Para Kissinger, en su recorrido mundial, el arquetipo o modelo de orden vendría a ser la Paz de Westfalia de 1648 –sobre la cual se edificó un sistema de relaciones internacionales basado en el equilibrio de poderes desligados de toda autoridad supranacional–. Así concluye, en su análisis exhaustivo, que las condiciones sociopolíticas en la vieja Europa de mediados del Siglo XVII se parecen –guardando las diferencias del caso– a las de nuestro mundo actual: una multiplicidad de unidades políticas, ninguna lo suficientemente poderosa como para derrotar a todas las demás, muchas adheridas a filosofías contradictorias y prácticas internas, en búsqueda de normas neutrales para asegurar su conducta y mitigar conflictos. Westfalia será para Kissinger un proemio de la modernidad, acentuado en lo “práctico y ecuménico”, un afán de establecer el orden sobre la base de la multiplicidad y la moderación –a mediados del Siglo XX, ya ese sistema internacional se encontraba en vigor en todos los continentes–. El tema da para mucho más y no es posible siquiera delinearlo en toda su extensión, en el breve espacio de opinión que aquí nos ocupa. Volveremos sobre ello.

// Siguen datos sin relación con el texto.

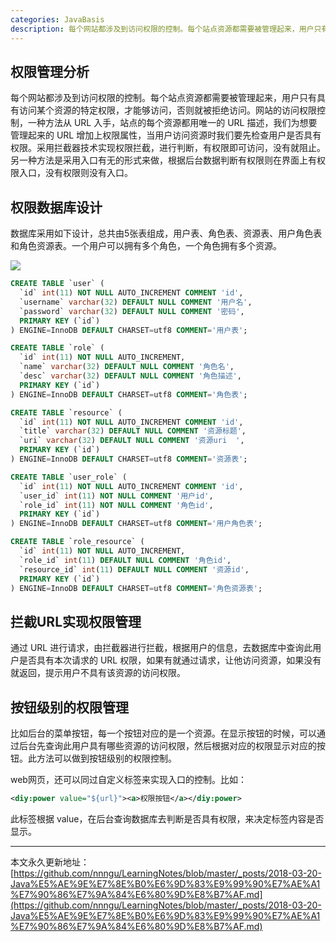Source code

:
 ```yaml
---
categories: JavaBasis
description: 每个网站都涉及到访问权限的控制。每个站点资源都需要被管理起来，用户只有具有访问某个资源的特定权限，才能够访问，否则就被拒绝访问。
---
```


## 权限管理分析

每个网站都涉及到访问权限的控制。每个站点资源都需要被管理起来，用户只有具有访问某个资源的特定权限，才能够访问，否则就被拒绝访问。网站的访问权限控制，一种方法从 URL 入手，站点的每个资源都用唯一的 URL 描述，我们为想要管理起来的 URL 增加上权限属性，当用户访问资源时我们要先检查用户是否具有权限。采用拦截器技术实现权限拦截，进行判断，有权限即可访问，没有就阻止。另一种方法是采用入口有无的形式来做，根据后台数据判断有权限则在界面上有权限入口，没有权限则没有入口。

## 权限数据库设计

数据库采用如下设计，总共由5张表组成，用户表、角色表、资源表、用户角色表和角色资源表。一个用户可以拥有多个角色，一个角色拥有多个资源。

![][1]

```sql
CREATE TABLE `user` (
  `id` int(11) NOT NULL AUTO_INCREMENT COMMENT 'id',
  `username` varchar(32) DEFAULT NULL COMMENT '用户名',
  `password` varchar(32) DEFAULT NULL COMMENT '密码',
  PRIMARY KEY (`id`)
) ENGINE=InnoDB DEFAULT CHARSET=utf8 COMMENT='用户表';

CREATE TABLE `role` (
  `id` int(11) NOT NULL AUTO_INCREMENT,
  `name` varchar(32) DEFAULT NULL COMMENT '角色名',
  `desc` varchar(32) DEFAULT NULL COMMENT '角色描述',
  PRIMARY KEY (`id`)
) ENGINE=InnoDB DEFAULT CHARSET=utf8 COMMENT='角色表';

CREATE TABLE `resource` (
  `id` int(11) NOT NULL AUTO_INCREMENT COMMENT 'id',
  `title` varchar(32) DEFAULT NULL COMMENT '资源标题',
  `uri` varchar(32) DEFAULT NULL COMMENT '资源uri  ',
  PRIMARY KEY (`id`)
) ENGINE=InnoDB DEFAULT CHARSET=utf8 COMMENT='资源表';

CREATE TABLE `user_role` (
  `id` int(11) NOT NULL AUTO_INCREMENT COMMENT 'id',
  `user_id` int(11) NOT NULL COMMENT '用户id',
  `role_id` int(11) NOT NULL COMMENT '角色id',
  PRIMARY KEY (`id`)
) ENGINE=InnoDB DEFAULT CHARSET=utf8 COMMENT='用户角色表';

CREATE TABLE `role_resource` (
  `id` int(11) NOT NULL AUTO_INCREMENT,
  `role_id` int(11) DEFAULT NULL COMMENT '角色id',
  `resource_id` int(11) DEFAULT NULL COMMENT '资源id',
  PRIMARY KEY (`id`)
) ENGINE=InnoDB DEFAULT CHARSET=utf8 COMMENT='角色资源表';


```

## 拦截URL实现权限管理

通过 URL 进行请求，由拦截器进行拦截，根据用户的信息，去数据库中查询此用户是否具有本次请求的 URL 权限，如果有就通过请求，让他访问资源，如果没有就返回，提示用户不具有该资源的访问权限。

## 按钮级别的权限管理

比如后台的菜单按钮，每一个按钮对应的是一个资源。在显示按钮的时候，可以通过后台先查询此用户具有哪些资源的访问权限，然后根据对应的权限显示对应的按钮。此方法可以做到按钮级别的权限控制。

web网页，还可以同过自定义标签来实现入口的控制。比如：
```xml
<diy:power value="${url}"><a>权限按钮</a></diy:power>
``` 
此标签根据 value，在后台查询数据库去判断是否具有权限，来决定标签内容是否显示。

















---

本文永久更新地址：[https://github.com/nnngu/LearningNotes/blob/master/_posts/2018-03-20-Java%E5%AE%9E%E7%8E%B0%E6%9D%83%E9%99%90%E7%AE%A1%E7%90%86%E7%9A%84%E6%80%9D%E8%B7%AF.md](https://github.com/nnngu/LearningNotes/blob/master/_posts/2018-03-20-Java%E5%AE%9E%E7%8E%B0%E6%9D%83%E9%99%90%E7%AE%A1%E7%90%86%E7%9A%84%E6%80%9D%E8%B7%AF.md)


  [1]: https://www.github.com/nnngu/FigureBed/raw/master/2018/3/20/1521558903075.jpg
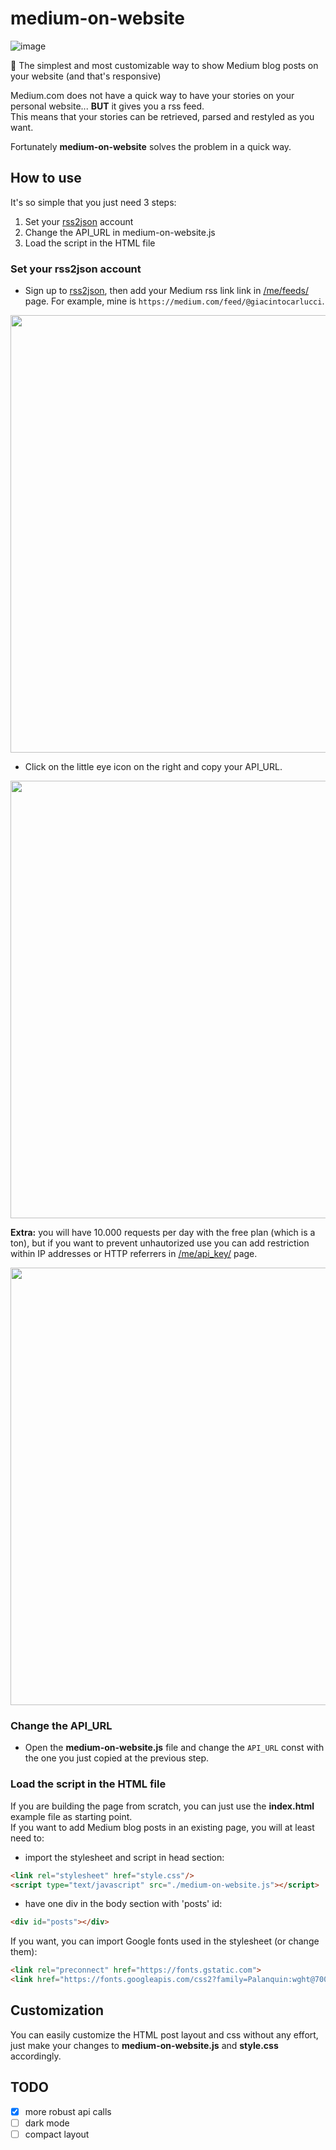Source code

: # medium-on-website

![image](https://user-images.githubusercontent.com/37305243/122592204-4651b900-d064-11eb-98b6-9bce4790e7fa.png)

📕 The simplest and most customizable way to show Medium blog posts on your website (and that's responsive)

Medium.com does not have a quick way to have your stories on your personal website... **BUT** it gives you a rss feed.\
This means that your stories can be retrieved, parsed and restyled as you want.

Fortunately **medium-on-website** solves the problem in a quick way.

## How to use
It's so simple that you just need 3 steps:

1. Set your [rss2json](https://rss2json.com/) account
2. Change the API_URL in medium-on-website.js
3. Load the script in the HTML file

### Set your rss2json account

- Sign up to [rss2json](https://rss2json.com/), then add your Medium rss link link in [/me/feeds/](https://rss2json.com/me/feeds) page. For example, mine is `https://medium.com/feed/@giacintocarlucci`.

<p align="center"><img src="https://user-images.githubusercontent.com/37305243/122592476-96c91680-d064-11eb-9426-ff0836ec33fe.png" width=700></p>


- Click on the little eye icon on the right and copy your API_URL.

<p align="center"><img src="https://user-images.githubusercontent.com/37305243/122592570-ba8c5c80-d064-11eb-992c-6e20b87a99ab.png" width=700></p>


**Extra:** you will have 10.000 requests per day with the free plan (which is a ton), but if you want to prevent unhautorized use you can add restriction within IP addresses or HTTP referrers in [/me/api_key/](https://rss2json.com/me/api_key) page.

<p align="center"><img src="https://user-images.githubusercontent.com/37305243/122592646-dbed4880-d064-11eb-9cf8-66b3084f8365.png" width=700></p>


### Change the API_URL

- Open the **medium-on-website.js** file and change the `API_URL` const with the one you just copied at the previous step.

### Load the script in the HTML file

If you are building the page from scratch, you can just use the **index.html** example file as starting point.\
If you want to add Medium blog posts in an existing page, you will at least need to:

- import the stylesheet and script in head section:

```html
<link rel="stylesheet" href="style.css"/>
<script type="text/javascript" src="./medium-on-website.js"></script>
```

- have one div in the body section with 'posts' id: 

```html
<div id="posts"></div>
```

If you want, you can import Google fonts used in the stylesheet (or change them):

```html
<link rel="preconnect" href="https://fonts.gstatic.com">
<link href="https://fonts.googleapis.com/css2?family=Palanquin:wght@700&family=Roboto&display=swap" rel="stylesheet"> 
```

## Customization

You can easily customize the HTML post layout and css without any effort, just make your changes to **medium-on-website.js** and **style.css** accordingly.

## TODO

- [x] more robust api calls
- [ ] dark mode
- [ ] compact layout
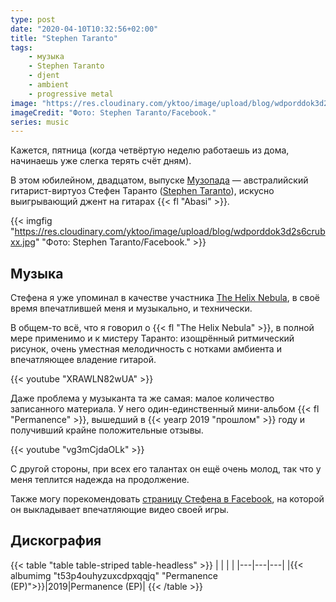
 ```yaml
---
type: post
date: "2020-04-10T10:32:56+02:00"
title: "Stephen Taranto"
tags:
    - музыка
    - Stephen Taranto
    - djent
    - ambient
    - progressive metal
image: "https://res.cloudinary.com/yktoo/image/upload/blog/wdporddok3d2s6crubxx.jpg"
imageCredit: "Фото: Stephen Taranto/Facebook."
series: music
---
```


Кажется, пятница (когда четвёртую неделю работаешь из дома, начинаешь уже слегка терять счёт дням).

В этом юбилейном, двадцатом, выпуске [Музопада](/series/music) — австралийский гитарист-виртуоз Стефен Таранто ([Stephen Taranto](https://stephentaranto.bandcamp.com/)), искусно выигрывающий джент на гитарах {{< fl "Abasi" >}}.

<!--more-->

{{< imgfig "https://res.cloudinary.com/yktoo/image/upload/blog/wdporddok3d2s6crubxx.jpg" "Фото: Stephen Taranto/Facebook." >}}

## Музыка

Стефена я уже упоминал в качестве участника [The Helix Nebula](0525), в своё время впечатлившей меня и музыкально, и технически.

В общем-то всё, что я говорил о {{< fl "The Helix Nebula" >}}, в полной мере применимо и к мистеру Таранто: изощрённый ритмический рисунок, очень уместная мелодичность с нотками амбиента и впечатляющее владение гитарой.

{{< youtube "XRAWLN82wUA" >}}

Даже проблема у музыканта та же самая: малое количество записанного материала. У него один-единственный мини-альбом {{< fl "Permanence" >}}, вышедший в {{< yearp 2019 "прошлом" >}} году и получивший крайне положительные отзывы.

{{< youtube "vg3mCjdaOLk" >}}

С другой стороны, при всех его талантах он ещё очень молод, так что у меня теплится надежда на продолжение.

Также могу порекомендовать [страницу Стефена в Facebook](https://www.facebook.com/stephentarantomusic), на которой он выкладывает впечатляющие видео своей игры.

## Дискография

{{< table "table table-striped table-headless" >}}
|   |   |   |
|---|---|---|
|{{< albumimg "t53p4ouhyzuxcdpxqqjq" "Permanence (EP)">}}|2019|Permanence (EP)|
{{< /table >}}
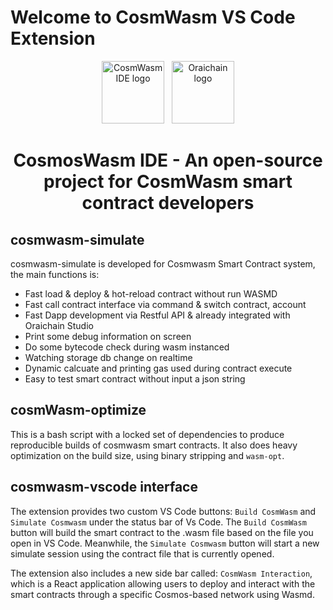 # Welcome to CosmWasm VS Code Extension

<p align="center">
  <a href="https://orai.io" target="_blank" rel="noopener noreferrer"><img width="100" src="https://gateway.ipfs.io/ipfs/QmQkiBbB3DNZAjk4Fe1fY1CAyv2xdW189yHKJZiCAKZU64" alt="CosmWasm IDE logo"></a> &nbsp
  <a href="https://orai.io" target="_blank" rel="noopener noreferrer"><img width="100" src="https://avatars.githubusercontent.com/u/69910226?s=200&v=4" alt="Oraichain logo"></a>
</p>

<h1 align="center">
    CosmosWasm IDE - An open-source project for CosmWasm smart contract developers  
</h1>

## cosmwasm-simulate

cosmwasm-simulate is developed for Cosmwasm Smart Contract system, the main functions is:

- Fast load & deploy & hot-reload contract without run WASMD
- Fast call contract interface via command & switch contract, account
- Fast Dapp development via Restful API & already integrated with Oraichain Studio
- Print some debug information on screen
- Do some bytecode check during wasm instanced
- Watching storage db change on realtime
- Dynamic calcuate and printing gas used during contract execute
- Easy to test smart contract without input a json string

## cosmWasm-optimize

This is a bash script with a locked set of dependencies to produce
reproducible builds of cosmwasm smart contracts. It also does heavy
optimization on the build size, using binary stripping and `wasm-opt`.

## cosmwasm-vscode interface

The extension provides two custom VS Code buttons: ```Build CosmWasm``` and ```Simulate Cosmwasm``` under the status bar of Vs Code. The ```Build CosmWasm``` button will build the smart contract to the .wasm file based on the file you open in VS Code. Meanwhile, the ```Simulate Cosmwasm``` button will start a new simulate session using the contract file that is currently opened.

The extension also includes a new side bar called: ```CosmWasm Interaction```, which is a React application allowing users to deploy and interact with the smart contracts through a specific Cosmos-based network using Wasmd.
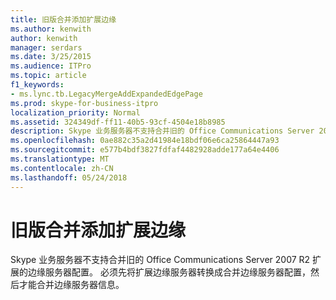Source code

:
 ```yaml
---
title: 旧版合并添加扩展边缘
ms.author: kenwith
author: kenwith
manager: serdars
ms.date: 3/25/2015
ms.audience: ITPro
ms.topic: article
f1_keywords:
- ms.lync.tb.LegacyMergeAddExpandedEdgePage
ms.prod: skype-for-business-itpro
localization_priority: Normal
ms.assetid: 324349df-ff11-40b5-93cf-4504e18b8985
description: Skype 业务服务器不支持合并旧的 Office Communications Server 2007 R2 扩展的边缘服务器配置。 必须先将扩展边缘服务器转换成合并边缘服务器配置，然后才能合并边缘服务器信息。
ms.openlocfilehash: 0ae882c35a2d41984e18bdf06e6ca25864447a93
ms.sourcegitcommit: e577b4bdf3827fdfaf4482928adde177a64e4406
ms.translationtype: MT
ms.contentlocale: zh-CN
ms.lasthandoff: 05/24/2018
---
```

# <a name="legacy-merge-add-expanded-edge"></a>旧版合并添加扩展边缘
 
Skype 业务服务器不支持合并旧的 Office Communications Server 2007 R2 扩展的边缘服务器配置。 必须先将扩展边缘服务器转换成合并边缘服务器配置，然后才能合并边缘服务器信息。 
  

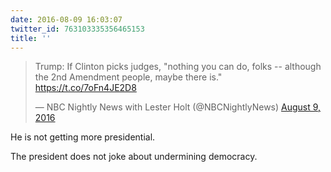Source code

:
 ```yaml
---
date: 2016-08-09 16:03:07
twitter_id: 763103335356465153
title: ''
---
```


<blockquote class="twitter-tweet"><p lang="en" dir="ltr">Trump: If Clinton picks judges, &quot;nothing you can do, folks -- although the 2nd Amendment people, maybe there is.&quot; <a href="https://t.co/7oFn4JE2D8">https://t.co/7oFn4JE2D8</a></p>&mdash; NBC Nightly News with Lester Holt (@NBCNightlyNews) <a href="https://twitter.com/NBCNightlyNews/status/763093253260390400?ref_src=twsrc%5Etfw">August 9, 2016</a></blockquote>
<script async src="https://platform.twitter.com/widgets.js" charset="utf-8"></script>

He is not getting more presidential.

The president does not joke about undermining democracy.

Conocí al doctor Henry Kissinger en mis años del Servicio Exterior de la República, mientras me desempeñaba como cónsul general de Venezuela en Nueva York –para entonces dirigía junto a nuestro amigo Alan Batkin, la firma de consultoría geopolítica Kissinger Associates–. Siempre amable y generoso con su tiempo, nos ilustraba en su experiencia vital –vaya privilegio el nuestro–, mientras dejaba caer sus juicios y reflexiones acerca de la actualidad mundial y en particular sobre los temas hemisféricos de mayor interés –Venezuela, obviamente, entre ellos–. También le vimos y oímos repetidas veces en eventos organizados por la Americas Society y el Council on Foreign Relations.

Con un siglo a cuestas y notables signos de lucidez hasta los últimos días, se ha ido el doctor Kissinger de nuestro mundo temporal, dejándonos una obra intelectual de singulares contornos, ampliamente reconocida y divulgada sobre los cuatro puntos cardinales de la geografía universal, tanto como aciertos y errores en su paso por la diplomacia norteamericana –como cualquier ser humano, alternó entre la fortuna y la controversia, el aplauso y la más severa de las críticas–, y la asesoría estratégica en materia económica y política a numerosos gobiernos y empresarios del ámbito público y privado. Como bien decía Lawrence H. Summers –exsecretario del Tesoro durante la administración Clinton–, Kissinger veía el mundo como era, no como él quería que fuese. Más allá del imprescindible debate, sus enjundiosos estudios e ideas propias quedan como testimonio palpable de una de las mentes más potentes y fecundas de nuestro tiempo.